### YOUR OBJECTIVE
Print the data below verbatim, minus images.

Extracted data entries:
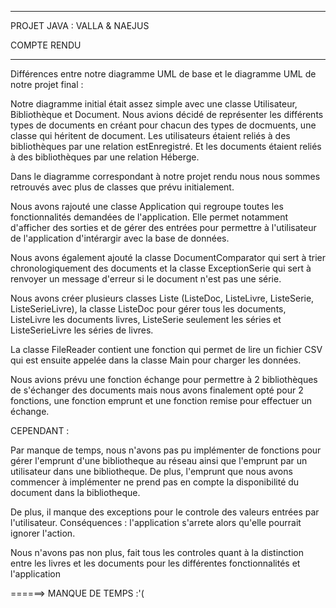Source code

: *****************************************************************************
PROJET JAVA : VALLA & NAEJUS

COMPTE RENDU 
*****************************************************************************

Différences entre notre diagramme UML de base et le diagramme UML de notre projet final :

Notre diagramme initial était assez simple avec une classe Utilisateur, Bibliothèque et Document.
Nous avions décidé de représenter les différents types de documents en créant pour chacun des types de docmuents, une classe qui héritent de document.
Les utilisateurs étaient reliés à des bibliothèques par une relation estEnregistré.
Et les documents étaient reliés à des bibliothèques par une relation Héberge.

Dans le diagramme correspondant à notre projet rendu nous nous sommes retrouvés avec plus de classes que prévu initialement.

Nous avons rajouté une classe Application qui regroupe toutes les fonctionnalités demandées de l'application.
Elle permet notamment d'afficher des sorties et de gérer des entrées pour permettre à l'utilisateur de l'application 
d'intérargir avec la base de données.

Nous avons également ajouté la classe DocumentComparator qui sert à trier chronologiquement des documents 
et la classe ExceptionSerie qui sert à renvoyer un message d'erreur si le document n'est pas une série.

Nous avons créer plusieurs classes Liste (ListeDoc, ListeLivre, ListeSerie, ListeSerieLivre), la classe ListeDoc pour gérer 
tous les documents, ListeLivre les documents livres, ListeSerie seulement les séries et ListeSerieLivre les séries de livres.

La classe FileReader contient une fonction qui permet de lire un fichier CSV qui est ensuite appelée dans la classe Main pour 
charger les données.

Nous avions prévu une fonction échange pour permettre à 2 bibliothèques de s'échanger des documents mais nous avons finalement 
opté pour 2 fonctions, une fonction emprunt et une fonction remise pour effectuer un échange.



CEPENDANT :

Par manque de temps, nous n'avons pas pu implémenter de fonctions pour gérer l'emprunt d'une bibliotheque au réseau ainsi que
l'emprunt par un utilisateur dans une bibliotheque. De plus, l'emprunt que nous avons commencer à implémenter ne prend pas en
compte la disponibilité du document dans la bibliotheque.

De plus, il manque des exceptions pour le controle des valeurs entrées par l'utilisateur. Conséquences : l'application s'arrete
alors qu'elle pourrait ignorer l'action.

Nous n'avons pas non plus, fait tous les controles quant à la distinction entre les livres et les documents pour les différentes
fonctionnalités et l'application

======> MANQUE DE TEMPS :'(



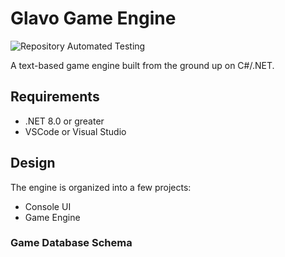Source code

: # Glavo Game Engine

![Repository Automated Testing](https://github.com/Balein-Fercoadee/glavo-game-engine/actions/workflows/dotnet.yml/badge.svg)

A text-based game engine built from the ground up on C#/.NET.

## Requirements

- .NET 8.0 or greater
- VSCode or Visual Studio

## Design

The engine is organized into a few projects:

- Console UI
- Game Engine

### Game Database Schema
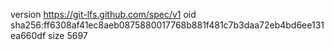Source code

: version https://git-lfs.github.com/spec/v1
oid sha256:ff6308af41ec8aeb0875880017768b881f481c7b3daa72eb4bd6ee131ea660df
size 5697
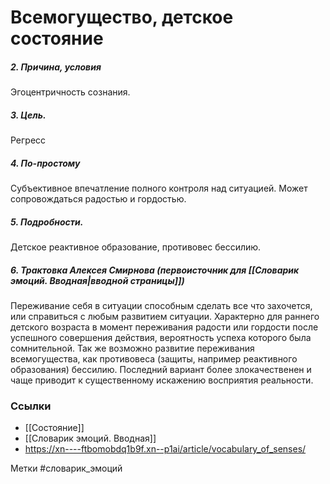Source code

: #  Всемогущество, детское состояние

##### 2. Причина, условия
Эгоцентричность сознания.

##### 3. Цель.
Регресс

##### 4. По-простому
Субъективное впечатление полного контроля над ситуацией. Может сопровождаться радостью и гордостью.

##### 5. Подробности.
Детское реактивное образование, противовес бессилию.

##### 6. Трактовка Алексея Смирнова (первоисточник для [[Словарик эмоций. Вводная|вводной страницы]])
Переживание себя в ситуации способным сделать все что захочется, или справиться с любым развитием ситуации. Характерно для раннего детского возраста в момент переживания радости или гордости после успешного совершения действия, вероятность успеха которого была сомнительной. Так же возможно развитие переживания всемогущества, как противовеса (защиты, например реактивного образования) бессилию. Последний вариант более злокачественен и чаще приводит к существенному искажению восприятия реальности.


### Ссылки
- [[Состояние]]
- [[Словарик эмоций. Вводная]]
- https://xn----ftbomobdq1b9f.xn--p1ai/article/vocabulary_of_senses/

Метки #словарик_эмоций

### ANSWER SECTION
Source code

: *****************************************************************************
PROJET JAVA : VALLA & NAEJUS

COMPTE RENDU 
*****************************************************************************

Différences entre notre diagramme UML de base et le diagramme UML de notre projet final :

Notre diagramme initial était assez simple avec une classe Utilisateur, Bibliothèque et Document.
Nous avions décidé de représenter les différents types de documents en créant pour chacun des types de docmuents, une classe qui héritent de document.
Les utilisateurs étaient reliés à des bibliothèques par une relation estEnregistré.
Et les documents étaient reliés à des bibliothèques par une relation Héberge.

Dans le diagramme correspondant à notre projet rendu nous nous sommes retrouvés avec plus de classes que prévu initialement.

Nous avons rajouté une classe Application qui regroupe toutes les fonctionnalités demandées de l'application.
Elle permet notamment d'afficher des sorties et de gérer des entrées pour permettre à l'utilisateur de l'application 
d'intérargir avec la base de données.

Nous avons également ajouté la classe DocumentComparator qui sert à trier chronologiquement des documents 
et la classe ExceptionSerie qui sert à renvoyer un message d'erreur si le document n'est pas une série.

Nous avons créer plusieurs classes Liste (ListeDoc, ListeLivre, ListeSerie, ListeSerieLivre), la classe ListeDoc pour gérer 
tous les documents, ListeLivre les documents livres, ListeSerie seulement les séries et ListeSerieLivre les séries de livres.

La classe FileReader contient une fonction qui permet de lire un fichier CSV qui est ensuite appelée dans la classe Main pour 
charger les données.

Nous avions prévu une fonction échange pour permettre à 2 bibliothèques de s'échanger des documents mais nous avons finalement 
opté pour 2 fonctions, une fonction emprunt et une fonction remise pour effectuer un échange.



CEPENDANT :

Par manque de temps, nous n'avons pas pu implémenter de fonctions pour gérer l'emprunt d'une bibliotheque au réseau ainsi que
l'emprunt par un utilisateur dans une bibliotheque. De plus, l'emprunt que nous avons commencer à implémenter ne prend pas en
compte la disponibilité du document dans la bibliotheque.

De plus, il manque des exceptions pour le controle des valeurs entrées par l'utilisateur. Conséquences : l'application s'arrete
alors qu'elle pourrait ignorer l'action.

Nous n'avons pas non plus, fait tous les controles quant à la distinction entre les livres et les documents pour les différentes
fonctionnalités et l'application

======> MANQUE DE TEMPS :'(



Source code

: # Glavo Game Engine

![Repository Automated Testing](https://github.com/Balein-Fercoadee/glavo-game-engine/actions/workflows/dotnet.yml/badge.svg)

A text-based game engine built from the ground up on C#/.NET.

## Requirements

- .NET 8.0 or greater
- VSCode or Visual Studio

## Design

The engine is organized into a few projects:

- Console UI
- Game Engine

### Game Database Schema
Source code

: version https://git-lfs.github.com/spec/v1
oid sha256:ff6308af41ec8aeb0875880017768b881f481c7b3daa72eb4bd6ee131ea660df
size 5697
Source code

: #  Всемогущество, детское состояние

##### 2. Причина, условия
Эгоцентричность сознания.

##### 3. Цель.
Регресс

##### 4. По-простому
Субъективное впечатление полного контроля над ситуацией. Может сопровождаться радостью и гордостью.

##### 5. Подробности.
Детское реактивное образование, противовес бессилию.

##### 6. Трактовка Алексея Смирнова (первоисточник для [[Словарик эмоций. Вводная|вводной страницы]])
Переживание себя в ситуации способным сделать все что захочется, или справиться с любым развитием ситуации. Характерно для раннего детского возраста в момент переживания радости или гордости после успешного совершения действия, вероятность успеха которого была сомнительной. Так же возможно развитие переживания всемогущества, как противовеса (защиты, например реактивного образования) бессилию. Последний вариант более злокачественен и чаще приводит к существенному искажению восприятия реальности.


### Ссылки
- [[Состояние]]
- [[Словарик эмоций. Вводная]]
- https://xn----ftbomobdq1b9f.xn--p1ai/article/vocabulary_of_senses/

Метки #словарик_эмоций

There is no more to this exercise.